No files are required.
When to use
This node is used when the sampling frequency of input signals is not 16 kHz. For the HARK nodes, the default sampling frequency is 16kHz. If, for example, the input signals are 48 kHz, downsampling is required to reduce the sampling frequency to 16 kHz. Note 1 (Range of ADVANCE): To make processing more convenient, it is necessary to limit the parameter settings of input nodes that are connected before nodes such as AudioStreamFromMic and AudioStreamFromWave . Differences in the parameters LENGTH and ADVANCE: OVERLAP = LENGTH  ADVANCE must be sufficiently large. More concretely, the differences must be greater than the lowpass filter length $N$ of this node. Values over 120 are sufficient for the default setting of this node and therefore no problems occur if ADVANCE is more than a quarter of LENGTH. Moreover, it is necessary to satisfy the requirements below. Note 2 (Setting of ADVANCE): The ADVANCE value of this node must be SAMPLING_RATE_IN / SAMPLING_RATE_OUT times as great as the ADVANCE value of the node connected afterward (e.g. GHDSS ). Since this is a specification, its operation is not guaranteed with values other than those above. For example, if ADVANCE = 160 and of SAMPLING_RATE_IN / SAMPLING_RATE_OUT is 3 for the node connected later, it is necessary to set the ADVANCE of this node and that connected before to 480. Note 3 (Requirements for the LENGTH value of the node connected before this node): The LENGTH value of the node connected before this node (e.g. AudioStreamFromMic ) must be SAMPLING_RATE_IN / SAMPLING_RATE_OUT times as great as the ADVANCE value of the node connected afterward (e.g. GHDSS ).
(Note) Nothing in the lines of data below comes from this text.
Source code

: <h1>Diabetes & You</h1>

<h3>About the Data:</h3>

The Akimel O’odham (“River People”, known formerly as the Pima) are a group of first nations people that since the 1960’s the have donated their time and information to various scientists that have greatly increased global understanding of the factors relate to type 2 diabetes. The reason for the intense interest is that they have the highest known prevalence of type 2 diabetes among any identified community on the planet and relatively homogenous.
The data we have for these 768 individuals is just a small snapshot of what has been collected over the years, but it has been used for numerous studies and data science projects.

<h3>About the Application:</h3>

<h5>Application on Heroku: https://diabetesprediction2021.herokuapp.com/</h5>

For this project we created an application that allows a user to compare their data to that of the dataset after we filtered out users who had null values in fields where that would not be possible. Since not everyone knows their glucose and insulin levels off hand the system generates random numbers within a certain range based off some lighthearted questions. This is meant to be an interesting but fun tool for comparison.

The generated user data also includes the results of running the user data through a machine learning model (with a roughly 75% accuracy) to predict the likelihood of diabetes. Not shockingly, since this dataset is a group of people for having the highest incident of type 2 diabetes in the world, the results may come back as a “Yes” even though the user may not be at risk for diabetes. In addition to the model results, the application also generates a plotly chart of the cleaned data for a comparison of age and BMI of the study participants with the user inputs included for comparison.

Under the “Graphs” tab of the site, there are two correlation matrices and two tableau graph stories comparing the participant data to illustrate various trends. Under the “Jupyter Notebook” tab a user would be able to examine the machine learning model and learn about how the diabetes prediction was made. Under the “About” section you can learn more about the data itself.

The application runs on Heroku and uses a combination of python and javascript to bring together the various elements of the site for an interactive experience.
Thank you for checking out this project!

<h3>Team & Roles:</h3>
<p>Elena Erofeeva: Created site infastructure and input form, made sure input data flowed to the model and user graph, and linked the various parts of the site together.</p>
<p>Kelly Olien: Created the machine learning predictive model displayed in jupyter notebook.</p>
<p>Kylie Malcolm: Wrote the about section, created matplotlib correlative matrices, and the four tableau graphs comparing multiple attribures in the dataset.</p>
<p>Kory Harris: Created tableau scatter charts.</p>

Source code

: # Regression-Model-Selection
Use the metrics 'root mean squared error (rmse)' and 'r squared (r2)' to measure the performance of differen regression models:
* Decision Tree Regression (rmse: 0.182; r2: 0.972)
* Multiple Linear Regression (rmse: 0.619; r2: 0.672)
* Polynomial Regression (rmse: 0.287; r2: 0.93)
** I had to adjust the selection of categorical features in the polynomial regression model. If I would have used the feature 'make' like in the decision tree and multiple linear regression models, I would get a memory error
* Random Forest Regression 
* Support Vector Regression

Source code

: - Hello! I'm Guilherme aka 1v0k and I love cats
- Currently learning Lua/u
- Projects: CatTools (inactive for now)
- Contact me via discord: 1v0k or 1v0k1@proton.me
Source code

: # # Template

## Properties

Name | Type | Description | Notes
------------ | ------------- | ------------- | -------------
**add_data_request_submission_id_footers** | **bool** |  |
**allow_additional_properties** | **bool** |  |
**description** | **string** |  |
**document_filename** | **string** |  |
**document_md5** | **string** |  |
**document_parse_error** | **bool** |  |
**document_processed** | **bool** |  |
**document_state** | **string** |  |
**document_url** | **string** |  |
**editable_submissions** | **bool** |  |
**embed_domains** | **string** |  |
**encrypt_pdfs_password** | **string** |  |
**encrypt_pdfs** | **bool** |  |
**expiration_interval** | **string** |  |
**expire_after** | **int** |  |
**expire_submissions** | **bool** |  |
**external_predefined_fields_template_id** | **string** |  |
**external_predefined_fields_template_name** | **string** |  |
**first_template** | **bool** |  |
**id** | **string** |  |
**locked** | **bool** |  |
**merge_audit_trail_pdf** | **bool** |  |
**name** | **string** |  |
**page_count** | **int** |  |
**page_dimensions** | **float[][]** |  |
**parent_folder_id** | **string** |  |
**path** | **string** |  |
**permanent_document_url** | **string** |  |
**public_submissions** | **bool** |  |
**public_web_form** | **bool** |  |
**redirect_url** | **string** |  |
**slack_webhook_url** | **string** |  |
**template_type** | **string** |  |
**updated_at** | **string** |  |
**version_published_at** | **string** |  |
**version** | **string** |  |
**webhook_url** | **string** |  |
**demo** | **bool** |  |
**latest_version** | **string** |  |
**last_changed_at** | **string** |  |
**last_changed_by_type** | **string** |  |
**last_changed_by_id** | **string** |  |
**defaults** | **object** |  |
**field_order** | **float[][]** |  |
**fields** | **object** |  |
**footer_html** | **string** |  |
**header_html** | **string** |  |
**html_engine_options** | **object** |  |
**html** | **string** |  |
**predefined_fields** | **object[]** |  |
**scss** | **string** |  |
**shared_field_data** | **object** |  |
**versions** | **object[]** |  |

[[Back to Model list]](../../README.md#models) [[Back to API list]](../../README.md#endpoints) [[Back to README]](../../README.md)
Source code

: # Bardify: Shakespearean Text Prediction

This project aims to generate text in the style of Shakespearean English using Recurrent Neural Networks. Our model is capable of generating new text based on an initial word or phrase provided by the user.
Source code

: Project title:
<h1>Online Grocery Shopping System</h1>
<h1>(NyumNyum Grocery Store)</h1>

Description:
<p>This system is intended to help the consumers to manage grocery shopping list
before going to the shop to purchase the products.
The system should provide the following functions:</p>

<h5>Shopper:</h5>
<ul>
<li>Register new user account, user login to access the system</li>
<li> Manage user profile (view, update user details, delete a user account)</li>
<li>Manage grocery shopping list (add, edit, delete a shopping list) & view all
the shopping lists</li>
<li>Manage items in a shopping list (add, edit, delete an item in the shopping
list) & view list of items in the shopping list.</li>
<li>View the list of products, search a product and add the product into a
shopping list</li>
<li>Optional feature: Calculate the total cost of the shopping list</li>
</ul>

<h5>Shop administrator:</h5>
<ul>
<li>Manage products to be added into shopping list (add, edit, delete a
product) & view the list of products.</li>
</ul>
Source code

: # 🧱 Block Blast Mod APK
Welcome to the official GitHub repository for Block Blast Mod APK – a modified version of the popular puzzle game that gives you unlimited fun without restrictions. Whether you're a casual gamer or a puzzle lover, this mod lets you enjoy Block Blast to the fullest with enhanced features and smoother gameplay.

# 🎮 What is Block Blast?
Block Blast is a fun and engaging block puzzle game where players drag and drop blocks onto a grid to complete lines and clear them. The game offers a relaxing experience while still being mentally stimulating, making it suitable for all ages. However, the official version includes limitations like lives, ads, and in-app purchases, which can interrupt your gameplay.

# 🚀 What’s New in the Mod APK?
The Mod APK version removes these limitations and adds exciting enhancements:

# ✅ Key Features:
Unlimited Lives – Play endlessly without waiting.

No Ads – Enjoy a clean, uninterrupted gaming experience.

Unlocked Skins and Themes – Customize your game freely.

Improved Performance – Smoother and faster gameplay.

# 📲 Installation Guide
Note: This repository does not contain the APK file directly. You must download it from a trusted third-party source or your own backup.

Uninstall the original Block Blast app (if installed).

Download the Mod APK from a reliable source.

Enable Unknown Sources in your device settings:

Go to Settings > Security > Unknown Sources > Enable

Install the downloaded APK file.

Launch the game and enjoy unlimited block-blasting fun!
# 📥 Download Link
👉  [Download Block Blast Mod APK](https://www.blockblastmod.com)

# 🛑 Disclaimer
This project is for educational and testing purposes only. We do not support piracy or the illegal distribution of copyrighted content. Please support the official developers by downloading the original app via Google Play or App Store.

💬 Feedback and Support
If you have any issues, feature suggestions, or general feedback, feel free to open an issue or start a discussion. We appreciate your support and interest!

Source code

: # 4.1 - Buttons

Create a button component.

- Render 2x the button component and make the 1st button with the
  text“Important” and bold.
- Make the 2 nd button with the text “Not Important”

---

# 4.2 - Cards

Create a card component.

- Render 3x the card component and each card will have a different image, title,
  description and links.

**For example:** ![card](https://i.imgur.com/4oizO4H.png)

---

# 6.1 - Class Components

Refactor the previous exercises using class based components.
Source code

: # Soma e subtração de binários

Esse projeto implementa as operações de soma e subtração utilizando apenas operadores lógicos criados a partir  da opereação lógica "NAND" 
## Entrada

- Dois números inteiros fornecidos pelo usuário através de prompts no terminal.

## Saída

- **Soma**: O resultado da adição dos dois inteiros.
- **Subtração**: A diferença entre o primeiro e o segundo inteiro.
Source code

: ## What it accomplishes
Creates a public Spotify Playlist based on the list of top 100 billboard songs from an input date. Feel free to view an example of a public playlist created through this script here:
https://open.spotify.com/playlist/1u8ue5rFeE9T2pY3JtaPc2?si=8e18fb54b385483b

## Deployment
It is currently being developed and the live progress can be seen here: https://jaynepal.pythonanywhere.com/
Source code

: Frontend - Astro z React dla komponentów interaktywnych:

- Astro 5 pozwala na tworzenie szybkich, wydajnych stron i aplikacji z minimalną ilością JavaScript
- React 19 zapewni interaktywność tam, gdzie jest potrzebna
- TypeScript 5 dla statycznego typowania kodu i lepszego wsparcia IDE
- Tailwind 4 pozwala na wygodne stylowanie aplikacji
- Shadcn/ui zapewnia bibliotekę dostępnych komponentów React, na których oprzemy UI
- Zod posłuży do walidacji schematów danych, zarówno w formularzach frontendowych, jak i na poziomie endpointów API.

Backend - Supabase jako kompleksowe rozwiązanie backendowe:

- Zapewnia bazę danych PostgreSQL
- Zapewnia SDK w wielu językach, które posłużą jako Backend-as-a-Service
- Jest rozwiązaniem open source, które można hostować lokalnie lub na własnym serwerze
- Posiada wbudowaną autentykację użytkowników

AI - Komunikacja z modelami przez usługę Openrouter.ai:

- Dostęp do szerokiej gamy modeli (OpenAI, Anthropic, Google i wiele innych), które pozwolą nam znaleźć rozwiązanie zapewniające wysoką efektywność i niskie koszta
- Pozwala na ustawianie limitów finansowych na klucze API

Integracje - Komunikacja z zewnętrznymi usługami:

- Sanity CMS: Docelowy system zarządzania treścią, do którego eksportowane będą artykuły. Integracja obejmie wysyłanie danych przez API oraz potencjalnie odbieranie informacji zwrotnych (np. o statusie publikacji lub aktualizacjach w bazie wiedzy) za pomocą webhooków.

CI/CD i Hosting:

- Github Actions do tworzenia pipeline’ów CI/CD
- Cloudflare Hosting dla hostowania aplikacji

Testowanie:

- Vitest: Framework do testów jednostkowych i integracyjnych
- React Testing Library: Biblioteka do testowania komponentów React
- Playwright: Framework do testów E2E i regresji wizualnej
For example, if SAMPLING_RATE_IN / SAMPLING_RATE_OUT is 3, and LENGTH is 512 and ADVANCE is 160 for GHDSS , then LENGTH should be 1536 and ADVANCE should be 480 for AudioStreamFromMic .
Typical connection
Examples of typical connections are shown below. This network file reads Wave file inputs, performs downsampling and saves files as Raw files. Wave file input is achieved by connecting Constant , InputStream and AudioStreamFromMic . This is followed by downsampling with MultiDownSampler , with output waveforms saved in SaveRawPCM .
Input
: Matrix<float> type. Multichannel speech waveform data (time domain waveform).
Output
: Matrix<float> type. The multichannel speech waveform data for which downsampling is performed (time domain waveform).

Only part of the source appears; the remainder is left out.